In the early days of my time here, I felt as though I had been dropped into a foreign country. Many of my students read at levels three to five years below their grade. Some have been in and out of juvenile detention and already carry the emotional scars of poverty, neglect, or abuse. The ways people communicated and the words they used often sliced through me. With my Pollyanna attitude, I was seen as a foreigner. As a foreigner, I struggled to adapt to this environment, to engage my students, and, ultimately, to connect with them.

With students at my school being shot, arrested, and jailed on murder charges, my idealistic notions often dissipated quickly. Still, this year, after attending a National Endowment for the Humanities seminar on political theorist Hannah Arendt and good and evil, I hoped to make a greater impact. Ms. Arendt's idea about the banality of evil made sense to me. Her concept of thoughtlessness gave me hope that evil could be fought with ideas.

Students' reaction to a lesson on evil

Armed with a notebook filled with lessons on tolerance, I thought I could reach my students with these ideas. My first few lessons, however, bombed. When I talked about the banality of evil and Adolf Eichmann, the Nazi official who helped implement the Holocaust, my students' responses floored me.

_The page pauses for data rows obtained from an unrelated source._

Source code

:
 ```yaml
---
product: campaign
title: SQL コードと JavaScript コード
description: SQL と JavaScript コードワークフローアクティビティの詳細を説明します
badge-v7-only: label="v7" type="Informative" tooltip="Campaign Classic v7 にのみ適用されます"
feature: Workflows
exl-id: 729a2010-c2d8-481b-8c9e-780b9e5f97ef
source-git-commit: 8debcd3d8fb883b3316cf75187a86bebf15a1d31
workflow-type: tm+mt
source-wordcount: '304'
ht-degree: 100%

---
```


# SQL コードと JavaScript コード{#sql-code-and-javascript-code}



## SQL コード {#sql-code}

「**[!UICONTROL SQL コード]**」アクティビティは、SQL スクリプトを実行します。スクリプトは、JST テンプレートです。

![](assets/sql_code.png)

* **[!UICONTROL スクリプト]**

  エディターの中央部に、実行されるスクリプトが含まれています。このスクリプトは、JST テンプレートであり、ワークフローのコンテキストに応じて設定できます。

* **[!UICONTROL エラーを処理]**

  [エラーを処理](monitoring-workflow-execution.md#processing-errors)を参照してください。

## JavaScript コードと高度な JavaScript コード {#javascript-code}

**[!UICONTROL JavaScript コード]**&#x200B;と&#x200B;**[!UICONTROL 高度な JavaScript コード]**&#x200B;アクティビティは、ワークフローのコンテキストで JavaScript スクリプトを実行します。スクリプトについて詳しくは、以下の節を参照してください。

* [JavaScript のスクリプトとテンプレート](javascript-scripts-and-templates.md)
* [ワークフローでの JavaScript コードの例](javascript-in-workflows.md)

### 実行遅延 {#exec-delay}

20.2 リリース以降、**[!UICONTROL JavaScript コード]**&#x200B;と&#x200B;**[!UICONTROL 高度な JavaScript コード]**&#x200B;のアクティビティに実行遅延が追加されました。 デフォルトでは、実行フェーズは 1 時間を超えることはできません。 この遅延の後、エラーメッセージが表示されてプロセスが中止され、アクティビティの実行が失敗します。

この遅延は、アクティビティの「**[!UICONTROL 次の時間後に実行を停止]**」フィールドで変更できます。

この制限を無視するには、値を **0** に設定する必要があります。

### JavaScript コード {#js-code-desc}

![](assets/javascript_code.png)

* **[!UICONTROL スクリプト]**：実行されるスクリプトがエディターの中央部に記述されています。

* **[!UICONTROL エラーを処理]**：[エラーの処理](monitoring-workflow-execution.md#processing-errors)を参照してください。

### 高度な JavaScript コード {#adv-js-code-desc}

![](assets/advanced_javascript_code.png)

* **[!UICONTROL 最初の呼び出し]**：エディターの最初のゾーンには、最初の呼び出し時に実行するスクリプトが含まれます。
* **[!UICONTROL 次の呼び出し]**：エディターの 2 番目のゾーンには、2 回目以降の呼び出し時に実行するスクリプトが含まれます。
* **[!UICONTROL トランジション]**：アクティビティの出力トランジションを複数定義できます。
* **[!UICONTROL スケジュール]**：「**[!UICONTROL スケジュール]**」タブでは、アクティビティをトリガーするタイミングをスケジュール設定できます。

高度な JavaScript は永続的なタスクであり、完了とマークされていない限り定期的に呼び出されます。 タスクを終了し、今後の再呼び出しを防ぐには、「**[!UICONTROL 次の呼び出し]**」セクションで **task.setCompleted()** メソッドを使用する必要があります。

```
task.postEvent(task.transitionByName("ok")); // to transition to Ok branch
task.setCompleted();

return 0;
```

Millions of Jews had been extinguished and they were concerned that Eichmann would lose his job if he didn't comply.

I was discouraged, to say the least. I then turned to a novel that explored bullying. When I read excerpts aloud, many of my students identified with the bully and called the victim "pathetic."

After that day, I put away the notebook. It seemed to mock me. Or maybe the toxicity was getting to me. I had failed and I didn't think I had the energy to push back against the tide.

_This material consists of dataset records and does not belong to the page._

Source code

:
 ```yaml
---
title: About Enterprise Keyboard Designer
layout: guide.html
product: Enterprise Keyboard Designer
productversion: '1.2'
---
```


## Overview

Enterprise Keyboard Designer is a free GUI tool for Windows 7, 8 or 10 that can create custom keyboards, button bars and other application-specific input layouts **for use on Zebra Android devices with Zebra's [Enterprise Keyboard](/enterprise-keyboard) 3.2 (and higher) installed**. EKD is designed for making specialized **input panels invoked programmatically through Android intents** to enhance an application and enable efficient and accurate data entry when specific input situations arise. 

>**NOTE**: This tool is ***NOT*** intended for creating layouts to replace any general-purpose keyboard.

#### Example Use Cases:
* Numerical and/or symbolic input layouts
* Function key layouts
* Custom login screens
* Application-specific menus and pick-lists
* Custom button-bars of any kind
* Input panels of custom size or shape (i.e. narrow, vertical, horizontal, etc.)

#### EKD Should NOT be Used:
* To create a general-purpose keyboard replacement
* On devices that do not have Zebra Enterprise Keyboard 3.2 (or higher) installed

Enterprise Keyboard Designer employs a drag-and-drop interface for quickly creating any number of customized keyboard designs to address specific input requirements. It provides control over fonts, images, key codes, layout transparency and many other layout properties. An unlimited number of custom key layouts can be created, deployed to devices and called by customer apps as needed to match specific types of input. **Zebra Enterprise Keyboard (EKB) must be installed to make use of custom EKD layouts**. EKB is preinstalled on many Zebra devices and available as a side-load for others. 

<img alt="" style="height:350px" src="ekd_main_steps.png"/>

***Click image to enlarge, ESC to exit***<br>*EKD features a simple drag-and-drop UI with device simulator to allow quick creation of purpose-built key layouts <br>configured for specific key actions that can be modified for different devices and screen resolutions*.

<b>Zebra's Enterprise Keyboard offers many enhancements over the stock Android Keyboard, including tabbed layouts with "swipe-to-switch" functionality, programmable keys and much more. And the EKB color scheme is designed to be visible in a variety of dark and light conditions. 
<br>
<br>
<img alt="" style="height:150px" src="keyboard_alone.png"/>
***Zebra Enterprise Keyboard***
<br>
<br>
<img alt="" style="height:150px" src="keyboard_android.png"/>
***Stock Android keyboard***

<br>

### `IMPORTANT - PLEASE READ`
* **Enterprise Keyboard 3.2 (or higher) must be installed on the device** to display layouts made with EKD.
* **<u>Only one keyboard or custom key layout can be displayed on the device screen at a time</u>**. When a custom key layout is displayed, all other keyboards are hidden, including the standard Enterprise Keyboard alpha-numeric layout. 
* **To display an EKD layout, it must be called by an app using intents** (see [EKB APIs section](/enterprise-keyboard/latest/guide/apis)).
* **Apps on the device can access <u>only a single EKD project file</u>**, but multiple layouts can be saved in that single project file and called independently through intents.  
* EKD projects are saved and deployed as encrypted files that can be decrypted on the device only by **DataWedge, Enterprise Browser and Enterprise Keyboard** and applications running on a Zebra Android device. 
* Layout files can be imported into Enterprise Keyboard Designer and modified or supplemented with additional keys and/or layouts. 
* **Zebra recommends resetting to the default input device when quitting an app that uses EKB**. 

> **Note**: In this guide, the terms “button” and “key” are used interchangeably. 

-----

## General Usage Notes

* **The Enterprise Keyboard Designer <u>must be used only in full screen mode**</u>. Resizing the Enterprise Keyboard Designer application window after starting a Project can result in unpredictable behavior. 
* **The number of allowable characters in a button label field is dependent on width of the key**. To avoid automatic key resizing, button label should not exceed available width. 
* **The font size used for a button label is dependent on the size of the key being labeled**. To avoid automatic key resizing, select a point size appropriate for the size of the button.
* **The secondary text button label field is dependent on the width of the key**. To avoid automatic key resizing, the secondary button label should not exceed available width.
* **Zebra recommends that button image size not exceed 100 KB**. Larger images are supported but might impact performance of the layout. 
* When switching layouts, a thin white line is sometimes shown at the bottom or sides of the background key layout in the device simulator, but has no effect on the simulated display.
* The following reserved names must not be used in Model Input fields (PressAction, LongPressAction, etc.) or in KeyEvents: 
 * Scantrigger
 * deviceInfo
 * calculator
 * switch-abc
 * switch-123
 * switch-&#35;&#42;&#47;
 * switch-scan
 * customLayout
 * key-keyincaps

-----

I wondered if our culture had become a culture of cruelty. Movies, music, video games, and books – they all celebrated violence and pain. Tragedy and terror blared from every channel.

As a teacher and a human being, I desperately wanted to believe that good could triumph over evil. I desperately wanted to believe that individuals could make a difference. And I wanted to believe in the power of kindness.

Still, I couldn't find much evidence. Walking through the halls, my ears were assaulted by torpedoed insults and profanity. My school was a war-torn land where teachers, administrators, and students fought one another relentlessly. I wanted to fast-forward to the end of the year.

Then something happened that made me grab the remote control of my life and press pause with all of my strength. One of my son's classmates, a 10-year-old boy named Eric, passed away. I didn't know him, but sorrow enveloped me as I tried to explain death to my son.

Suddenly, everything took on greater urgency. Although I had always tried to treat my students with respect, a new determination fueled my efforts. Would this be my last day with my students?

With this new perspective, I decided to continue my lessons. I also decided to add something. I had heard that Eric was very kind and saw the best in others, so I planned a new section on kindness.

Glimpses of hope

I don't know how much difference I've made, but I've caught glimpses of hope. Out of the blue, we were given tickets to see "To Kill a Mockingbird." As we sat in the theater, I watched my students. They absorbed every word, motionless, caught in the grip of that powerful story. I had never seen them like that before. Afterward, one of my students wrote that he was "in awe." Another wrote that he admired the character Atticus Finch because he stood up for others.

Another glimpse came when students became enthusiastic about our kindness project on When the students tried to do kind deeds for teachers and a few didn't respond, I recognized the disappointed expression on their faces.

Then, I heard about the shootings at Virginia Tech. I knew that I had no answers. I knew that I had no way to stop the pain, the bleeding, the sorrow at Blacksburg, Va.

I do, however, have something I can do at my own school. With less than 30 days until the end of the year, I will continue to fight the culture of cruelty. And I will continue to believe in kindness and goodness – that Martin Luther King was right when he said, "Darkness cannot drive out darkness; only light can do that. Hate cannot drive out hate; only love can do that."

Em Hunter is an educator and a writer.